青空の下、芝生で家族が両手を合わせて天に掲げる——「疲れたご家族に ほっ湯アップルを」。長野県飯田市の日帰り温泉施設「ほっ湯あっぷる」のリール〈ご家族にほっ湯アップル〉は、計測時点で811回再生だった。ほっ湯シリーズ8本の中では下位。決して跳ねた回ではない。それでも、この一本を正直に解剖する価値がある。なぜ家族向けの訴求は、思ったほど伸びなかったのか。株式会社NARERUが運用する実データで読み解く。
ローカルな温泉施設の、家族向けの一本
ほっ湯あっぷるは、長野県飯田市の日帰り温泉施設だ。SNS運用は株式会社NARERUが手がけている。地域に根ざした施設で、再生数の桁はサッカーチームのリールのような数万回ではなく、数百〜数千回の世界。小さな数字の中で、何が刺さって何が刺さらないかを丁寧に読むのが、ローカル運用の本質だ。

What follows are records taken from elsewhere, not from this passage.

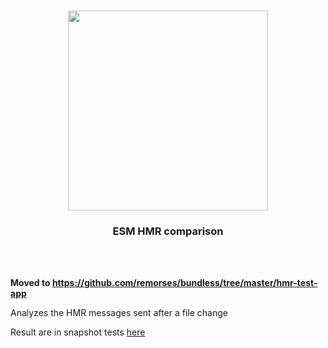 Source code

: <div align='center'>
    <br/>
    <br/>
    <img src='' width='320px'>
    <br/>
    <h3>ESM HMR comparison</h3>
    <p></p>
    <br/>
    <br/>
</div>

**Moved to https://github.com/remorses/bundless/tree/master/hmr-test-app**

Analyzes the HMR messages sent after a file change

Result are in snapshot tests [here](./tests/__snapshots__/index.test.ts.snap)
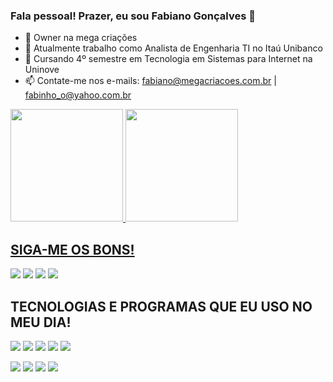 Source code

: ### Fala pessoal! Prazer, eu sou Fabiano Gonçalves 👋

- 🔭 Owner na mega criações
- 🔭 Atualmente trabalho como Analista de Engenharia TI no Itaú Unibanco
- 🌱 Cursando 4º semestre em Tecnologia em Sistemas para Internet na Uninove
- 📫 Contate-me nos e-mails: fabiano@megacriacoes.com.br | fabinho_o@yahoo.com.br

<div>
  <a href="https://deacons.ia/fabinhogoncalves">
  <img height="180em" src="https://github-readme-stats.vercel.app/api?username=fabinhogoncalves&show_icons=true&theme=tokyonight&include_all_commits=true&count_private=true"/>
  <img height="180em" src="https://github-readme-stats.vercel.app/api/top-langs/?username=fabinhogoncalves&layout=compact&langs_count=7&theme=tokyonight"/>
</div>

  ## SIGA-ME OS BONS!
  
  <a href="https://www.linkedin.com/in/fabianooliveiragoncalves" target="_blank"><img src="https://img.shields.io/badge/-LinkedIn-%230077B5?style=for-the-badge&logo=linkedin&logoColor=white" target="_blank"></a> 
  <a href="https://instagram.com/fabinhogoncalves" target="_blank"><img src="https://img.shields.io/badge/-Instagram-%23E4405F?style=for-the-badge&logo=instagram&logoColor=white" target="_blank"></a>
 <a href="https://discord.gg/664243271328858113" target="_blank"><img src="https://img.shields.io/badge/Discord-7289DA?style=for-the-badge&logo=discord&logoColor=white" target="_blank"></a> 
 <a href="https://api.whatsapp.com/send?phone=551141142947&text=Olá,%20seja%20bem%20vindo%20a%20mega%20cria%C3%A7%C3%B5es,%20no%20que%20podemos%20ajudar?" target="_blank"><img src="https://img.shields.io/badge/WhatsApp-25D366?style=for-the-badge&logo=whatsapp&logoColor=white" target="_blank"></a> 
  
  ## TECNOLOGIAS E PROGRAMAS QUE EU USO NO MEU DIA!
  
  <img src="https://img.shields.io/badge/HTML5-E34F26?style=for-the-badge&logo=html5&logoColor=white" target="_blank"></a> 
  <img src="https://img.shields.io/badge/CSS3-1572B6?style=for-the-badge&logo=css3&logoColor=white" target="_blank"></a> 
  <img src="https://img.shields.io/badge/GitHub-100000?style=for-the-badge&logo=github&logoColor=white" target="_blank"></a> 
  <img src="https://img.shields.io/badge/Jira-0052CC?style=for-the-badge&logo=Jira&logoColor=white" target="_blank"></a> 
  <img src="https://img.shields.io/badge/Google_Cloud-4285F4?style=for-the-badge&logo=google-cloud&logoColor=white" target="_blank"></a> 
  
  <img src="https://aleen42.github.io/badges/src/dreamweaver.svg" target="_blank"></a> 
  <img src="https://aleen42.github.io/badges/src/photoshop.svg" target="_blank"></a> 
  <img src="https://aleen42.github.io/badges/src/illustrator.svg" target="_blank"></a> 
  <img src="https://aleen42.github.io/badges/src/behance.svg" target="_blank"></a> 
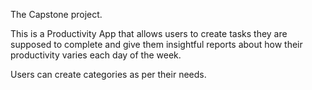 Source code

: The Capstone project. 

This is a Productivity App that allows users to create tasks they are supposed to complete and give them 
insightful reports about how their productivity varies each day of the week.

Users can create categories as per their needs.
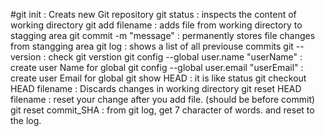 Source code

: #git init : Creats new Git repository
git status : inspects the content of working directory
git add filename : adds file from working directory to stagging area
git commit -m "message" : permanently stores file changes from stangging area
git log : shows a list of all previouse commits
git --version : check git verstion
git config --global user.name "userName" : create user Name for global
git config --global user.email "userEmail" : create user Email for global
git show HEAD : it is like status
git checkout HEAD filename : Discards changes in working directory
git reset HEAD filename : reset your change after you add file. (should be before commit)
git reset commit_SHA : from git log, get 7 character of words. and reset to the log.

この〈ご家族にほっ湯アップル〉は、ほっ湯のリール8本の中の一本。「疲れたご家族に」と呼びかけ、家族みんなで温泉に来てほしいという施設の願いをそのまま乗せた回だ。狙いは良い。だが結果は811回再生で、8本の中では下位に沈んだ。理由を、隠さず見ていく。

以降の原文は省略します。